The bird’s hypothalamus triggers hormones in the pituitary gland. Hormones affect future egg-laying and stimulate the thyroid. Thyroxine affects the growth and pigmentation of feathers. Males develop more color to impress the girls. The adrenals are stimulated; testosterone and estrogen production are increased. And the part of the brain that controls singing is stimulated. (Hey-ba-by! Hey-ba-by!)
Over 200 species migrate through the Bay Area … Turning off unnecessary lighting at night … saves the lives of these wayfarers as they wing their way over our sleeping neighborhoods.”
In addition to raging hormones, pancreatic enzymes trigger eating behavior. The birds start to stuff themselves, a condition called hyperphagia (over-eating). As the bird gorge themselves on whatever they can find to eat, they layer on fat. The pancreas produces more insulin, increasing the concentration of blood sugar.
These extraordinary changes are happening to birds right now. The medium and long-distance migrants - the birds in the tropics, Mexico, and the southern United States - are bulking up for the Big Push north. They are waiting for their nesting territory to thaw out and then they will start their spring migration.

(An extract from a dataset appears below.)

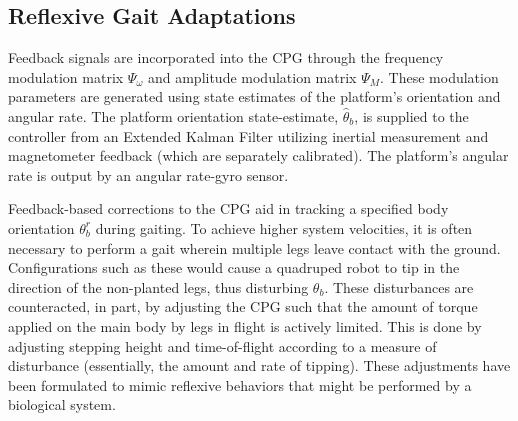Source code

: 		\subsection{Reflexive Gait Adaptations}

			Feedback signals are incorporated into the CPG through the frequency modulation matrix $\Psi_{\omega}$ and amplitude modulation matrix $\Psi_{M}$. These modulation parameters are generated using state estimates of the platform's orientation and angular rate. The platform orientation state-estimate, $\hat{\theta}_{b}$, is supplied to the controller from an Extended Kalman Filter utilizing inertial measurement and magnetometer feedback (which are separately calibrated). The platform's angular rate is output by an angular rate-gyro sensor.

			Feedback-based corrections to the CPG aid in tracking a specified body orientation $\theta_{b}^{r}$ during gaiting. To achieve higher system velocities, it is often necessary to perform a gait wherein multiple legs leave contact with the ground. Configurations such as these would cause a quadruped robot to tip in the direction of the non-planted legs, thus disturbing $\theta_{b}$. These disturbances are counteracted, in part, by adjusting the CPG such that the amount of torque applied on the main body by legs in flight is actively limited. This is done by adjusting stepping height and time-of-flight according to a measure of disturbance (essentially, the amount and rate of tipping). These adjustments have been formulated to mimic reflexive behaviors that might be performed by a biological system.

But birds can’t watch the weather channel to find out what is going on in the home nesting area. The Big Push is triggered by the photo-period, the amount of daylight every day. Photo-period is a more reliable indicator of what is happening in another part of the world than the local weather in the birds’ wintering grounds. Scientists have proven this by experimenting with giving birds different photo-periods and observing how the birds react to the change in the amount of light during the day.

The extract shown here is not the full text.